Recent Polls Show Vaccine Hesitancy Among Blacks, Latinos

by Seth Kauffman ‘21

Thousands of nurses, doctors, and frontline workers across the country have now been vaccinated against Covid-19 in a spirited effort by the federal and state governments to accelerate production and distribution of the vaccine in recent months. Despite the high efficacies of the two vaccines, recent polls suggest that many black and Hispanic Americans remain hesitant about getting it themselves. Their reluctance towards a vaccine may undermine their chances of being rescued from the iron grips of a pandemic that has disproportionately battered communities of color.

In a November survey conducted by the Pew Research Center, it found that only 42 percent of Black Americans and 63 percent of Hispanics said they would get the Covid-19 vaccine. There is evidence that confidence in the vaccine is increasing as rollout continues, but trust levels among blacks and Hispanics remain the lowest out of all demographics.

Some of their skepticism is directed towards the science behind the vaccine. Usually, it takes about 15-20 years for a vaccine to be fully developed, tested, and approved for use, but Pfizer and Moderna completed work on their vaccines in a matter of months. Even so, “the vaccine was tested on tens of thousands of people and the data carefully scrutinized by scientists with nothing to gain and everything to lose by pushing it through prematurely,” said Gina Kolata of the New York Times.

Distrust among Black Americans stems from a long history of being experimented on and lied to by government health officials. The infamous Tuskegee Syphilis Study, where from 1932-1972, the Public Health Service studied the effects of the disease on black males by leaving it untreated, is often the first example to come to mind.
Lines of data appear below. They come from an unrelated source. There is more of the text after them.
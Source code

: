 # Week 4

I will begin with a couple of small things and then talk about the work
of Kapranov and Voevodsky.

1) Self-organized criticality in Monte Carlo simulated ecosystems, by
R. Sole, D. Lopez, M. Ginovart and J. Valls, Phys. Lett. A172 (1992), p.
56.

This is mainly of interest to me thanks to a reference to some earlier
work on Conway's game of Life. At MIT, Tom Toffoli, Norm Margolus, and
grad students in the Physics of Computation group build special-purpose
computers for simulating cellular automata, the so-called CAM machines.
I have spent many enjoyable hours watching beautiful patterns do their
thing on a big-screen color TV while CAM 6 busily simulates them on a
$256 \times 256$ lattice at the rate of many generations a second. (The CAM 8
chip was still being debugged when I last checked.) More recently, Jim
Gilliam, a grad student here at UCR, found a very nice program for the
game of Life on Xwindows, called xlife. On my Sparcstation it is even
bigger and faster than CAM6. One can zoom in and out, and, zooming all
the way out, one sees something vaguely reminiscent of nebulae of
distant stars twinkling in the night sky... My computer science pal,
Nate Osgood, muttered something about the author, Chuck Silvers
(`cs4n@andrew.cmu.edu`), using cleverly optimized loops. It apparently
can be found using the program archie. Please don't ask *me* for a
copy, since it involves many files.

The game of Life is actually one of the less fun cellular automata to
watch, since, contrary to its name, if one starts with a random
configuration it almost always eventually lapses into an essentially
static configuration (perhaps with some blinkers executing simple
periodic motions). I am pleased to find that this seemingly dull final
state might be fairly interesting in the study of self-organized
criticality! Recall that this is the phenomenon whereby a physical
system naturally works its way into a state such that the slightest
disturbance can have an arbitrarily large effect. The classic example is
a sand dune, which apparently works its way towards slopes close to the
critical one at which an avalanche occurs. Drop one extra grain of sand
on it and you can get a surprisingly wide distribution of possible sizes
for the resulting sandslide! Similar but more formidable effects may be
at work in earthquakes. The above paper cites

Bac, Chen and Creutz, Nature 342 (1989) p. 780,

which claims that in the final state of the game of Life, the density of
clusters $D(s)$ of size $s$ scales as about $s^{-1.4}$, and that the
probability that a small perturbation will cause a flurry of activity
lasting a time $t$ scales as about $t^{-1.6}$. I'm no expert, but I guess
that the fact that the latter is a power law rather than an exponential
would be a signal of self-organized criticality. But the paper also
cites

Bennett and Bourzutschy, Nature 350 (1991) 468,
To this day, the Tuskegee experiment has created a deeply rooted distrust among African Americans towards the healthcare system that has “helped compromise many public health efforts — including those to slow the spread of H.I.V., contain tuberculosis outbreaks and broaden provision of preventive care,” according to a New York Times article by Austin Frakt.

In addition to being suspicious of vaccines or medical trials, many Black Americans feel discriminated against when they go to the doctor’s office for a routine checkup.“I have a phobia of needles, I’m almost at that point where I have a phobia of doctors,” said Carmen Bailey in a CNN article, a 52 year-old resident of Cleveland, Ohio.

There are studies that show that black people receive less care when they see a white doctor, compared to when they see a black doctor. A big reason for this is a lack of trust and communication between white doctors and black patients. Blacks are also more likely to believe that this pattern of discrimination is experienced by all minorities. According to a poll conducted by The Kaiser Family Foundation and The Undefeated, “some 70% of Black Americans believe that people are treated unfairly based on race or ethnicity when they seek medical care,” as cited in a December article in Time magazine.

Latin Americans share many of the same misgivings about the healthcare system as blacks, but their treatment at the hands of the government has been slightly different. 

Between the 1930s and 1970s, the U.S. and Puerto Rican governments sponsored programs to sterilize women in Puerto Rico in an effort to control overpopulation and modernize the country. In the end, about one-third of all Puerto Rican women on the island were sterilized, many without their consent. 

People in hispanic communities today often feel like an afterthought when it comes to receiving proper medical care and resources from the government. For months, they suffered at the hands of the virus with little government intervention. Dolores Castañeda, a resident of the Little Village neighborhood in the city of Chicago, said that much of the skepticism in the Latino community towards a vaccine “is based on misinformation or lack of attention and messaging from local organizations and the government.”

She predicts that the same communities that were neglected by the government as the pandemic raged on will be overlooked again once full rollout of the vaccine commences. 

The federal government must now work to repair its relationship with black and brown communities in order to increase trust in the vaccine and the healthcare system. The lives of people in these communities, as well as the sake of the country, depend on it.